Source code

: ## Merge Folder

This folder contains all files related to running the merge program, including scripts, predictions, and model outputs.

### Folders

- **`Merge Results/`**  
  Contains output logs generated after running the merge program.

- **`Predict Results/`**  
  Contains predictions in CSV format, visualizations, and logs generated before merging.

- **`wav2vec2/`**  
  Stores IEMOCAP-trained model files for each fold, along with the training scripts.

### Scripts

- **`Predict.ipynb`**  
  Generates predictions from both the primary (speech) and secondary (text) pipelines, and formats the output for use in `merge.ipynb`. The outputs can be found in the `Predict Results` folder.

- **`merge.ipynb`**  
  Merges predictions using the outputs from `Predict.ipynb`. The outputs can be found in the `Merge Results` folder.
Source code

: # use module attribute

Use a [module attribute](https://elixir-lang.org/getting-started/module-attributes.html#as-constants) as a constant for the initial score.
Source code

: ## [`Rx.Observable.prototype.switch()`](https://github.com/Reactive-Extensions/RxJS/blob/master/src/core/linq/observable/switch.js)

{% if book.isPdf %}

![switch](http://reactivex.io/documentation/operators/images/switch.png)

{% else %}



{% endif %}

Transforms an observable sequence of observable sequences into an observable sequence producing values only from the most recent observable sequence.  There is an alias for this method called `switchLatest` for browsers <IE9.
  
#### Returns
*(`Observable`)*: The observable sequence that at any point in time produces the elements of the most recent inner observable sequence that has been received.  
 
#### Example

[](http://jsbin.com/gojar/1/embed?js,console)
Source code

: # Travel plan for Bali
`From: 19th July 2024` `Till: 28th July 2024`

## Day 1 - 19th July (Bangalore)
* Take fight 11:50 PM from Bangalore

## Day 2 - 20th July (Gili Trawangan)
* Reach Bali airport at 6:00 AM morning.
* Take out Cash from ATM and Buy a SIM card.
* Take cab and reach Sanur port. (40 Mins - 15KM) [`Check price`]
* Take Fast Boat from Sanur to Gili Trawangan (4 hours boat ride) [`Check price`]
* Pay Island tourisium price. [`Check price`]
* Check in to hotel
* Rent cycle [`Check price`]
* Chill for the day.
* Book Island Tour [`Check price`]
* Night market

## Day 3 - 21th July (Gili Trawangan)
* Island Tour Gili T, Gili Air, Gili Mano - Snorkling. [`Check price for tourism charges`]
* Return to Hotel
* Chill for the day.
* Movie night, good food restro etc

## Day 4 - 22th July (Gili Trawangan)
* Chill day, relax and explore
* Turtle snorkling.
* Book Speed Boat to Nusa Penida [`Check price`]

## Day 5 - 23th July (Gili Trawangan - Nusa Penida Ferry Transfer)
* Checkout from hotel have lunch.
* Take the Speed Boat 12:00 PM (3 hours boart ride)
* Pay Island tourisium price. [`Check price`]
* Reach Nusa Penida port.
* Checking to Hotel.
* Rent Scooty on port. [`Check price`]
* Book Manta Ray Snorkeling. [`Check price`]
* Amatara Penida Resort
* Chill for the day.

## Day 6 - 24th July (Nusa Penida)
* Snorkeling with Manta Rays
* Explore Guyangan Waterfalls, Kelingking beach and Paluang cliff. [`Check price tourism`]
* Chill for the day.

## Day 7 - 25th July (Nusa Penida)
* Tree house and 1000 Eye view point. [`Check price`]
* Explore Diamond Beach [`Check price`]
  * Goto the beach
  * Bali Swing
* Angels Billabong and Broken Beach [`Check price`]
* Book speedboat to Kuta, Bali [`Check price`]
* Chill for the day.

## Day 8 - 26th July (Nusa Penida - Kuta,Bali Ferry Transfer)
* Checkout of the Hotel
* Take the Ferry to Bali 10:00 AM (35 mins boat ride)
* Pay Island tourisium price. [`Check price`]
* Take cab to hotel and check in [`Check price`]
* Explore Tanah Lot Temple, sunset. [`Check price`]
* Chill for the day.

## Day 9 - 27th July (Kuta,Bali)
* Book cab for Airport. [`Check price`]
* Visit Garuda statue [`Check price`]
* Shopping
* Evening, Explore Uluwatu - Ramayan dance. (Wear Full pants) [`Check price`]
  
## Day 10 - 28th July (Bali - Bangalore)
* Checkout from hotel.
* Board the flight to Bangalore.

▸ **Prompt**
Your answer should be the data above, retyped exactly.

▸ **Solution below**
Source code

: ## Merge Folder

This folder contains all files related to running the merge program, including scripts, predictions, and model outputs.

### Folders

- **`Merge Results/`**  
  Contains output logs generated after running the merge program.

- **`Predict Results/`**  
  Contains predictions in CSV format, visualizations, and logs generated before merging.

- **`wav2vec2/`**  
  Stores IEMOCAP-trained model files for each fold, along with the training scripts.

### Scripts

- **`Predict.ipynb`**  
  Generates predictions from both the primary (speech) and secondary (text) pipelines, and formats the output for use in `merge.ipynb`. The outputs can be found in the `Predict Results` folder.

- **`merge.ipynb`**  
  Merges predictions using the outputs from `Predict.ipynb`. The outputs can be found in the `Merge Results` folder.
Source code

: # use module attribute

Use a [module attribute](https://elixir-lang.org/getting-started/module-attributes.html#as-constants) as a constant for the initial score.
Source code

: ## [`Rx.Observable.prototype.switch()`](https://github.com/Reactive-Extensions/RxJS/blob/master/src/core/linq/observable/switch.js)

{% if book.isPdf %}

![switch](http://reactivex.io/documentation/operators/images/switch.png)

{% else %}



{% endif %}

Transforms an observable sequence of observable sequences into an observable sequence producing values only from the most recent observable sequence.  There is an alias for this method called `switchLatest` for browsers <IE9.
  
#### Returns
*(`Observable`)*: The observable sequence that at any point in time produces the elements of the most recent inner observable sequence that has been received.  
 
#### Example

[](http://jsbin.com/gojar/1/embed?js,console)
Source code

: # Travel plan for Bali
`From: 19th July 2024` `Till: 28th July 2024`

## Day 1 - 19th July (Bangalore)
* Take fight 11:50 PM from Bangalore

## Day 2 - 20th July (Gili Trawangan)
* Reach Bali airport at 6:00 AM morning.
* Take out Cash from ATM and Buy a SIM card.
* Take cab and reach Sanur port. (40 Mins - 15KM) [`Check price`]
* Take Fast Boat from Sanur to Gili Trawangan (4 hours boat ride) [`Check price`]
* Pay Island tourisium price. [`Check price`]
* Check in to hotel
* Rent cycle [`Check price`]
* Chill for the day.
* Book Island Tour [`Check price`]
* Night market

## Day 3 - 21th July (Gili Trawangan)
* Island Tour Gili T, Gili Air, Gili Mano - Snorkling. [`Check price for tourism charges`]
* Return to Hotel
* Chill for the day.
* Movie night, good food restro etc

## Day 4 - 22th July (Gili Trawangan)
* Chill day, relax and explore
* Turtle snorkling.
* Book Speed Boat to Nusa Penida [`Check price`]

## Day 5 - 23th July (Gili Trawangan - Nusa Penida Ferry Transfer)
* Checkout from hotel have lunch.
* Take the Speed Boat 12:00 PM (3 hours boart ride)
* Pay Island tourisium price. [`Check price`]
* Reach Nusa Penida port.
* Checking to Hotel.
* Rent Scooty on port. [`Check price`]
* Book Manta Ray Snorkeling. [`Check price`]
* Amatara Penida Resort
* Chill for the day.

## Day 6 - 24th July (Nusa Penida)
* Snorkeling with Manta Rays
* Explore Guyangan Waterfalls, Kelingking beach and Paluang cliff. [`Check price tourism`]
* Chill for the day.

## Day 7 - 25th July (Nusa Penida)
* Tree house and 1000 Eye view point. [`Check price`]
* Explore Diamond Beach [`Check price`]
  * Goto the beach
  * Bali Swing
* Angels Billabong and Broken Beach [`Check price`]
* Book speedboat to Kuta, Bali [`Check price`]
* Chill for the day.

## Day 8 - 26th July (Nusa Penida - Kuta,Bali Ferry Transfer)
* Checkout of the Hotel
* Take the Ferry to Bali 10:00 AM (35 mins boat ride)
* Pay Island tourisium price. [`Check price`]
* Take cab to hotel and check in [`Check price`]
* Explore Tanah Lot Temple, sunset. [`Check price`]
* Chill for the day.

## Day 9 - 27th July (Kuta,Bali)
* Book cab for Airport. [`Check price`]
* Visit Garuda statue [`Check price`]
* Shopping
* Evening, Explore Uluwatu - Ramayan dance. (Wear Full pants) [`Check price`]
  
## Day 10 - 28th July (Bali - Bangalore)
* Checkout from hotel.
* Board the flight to Bangalore.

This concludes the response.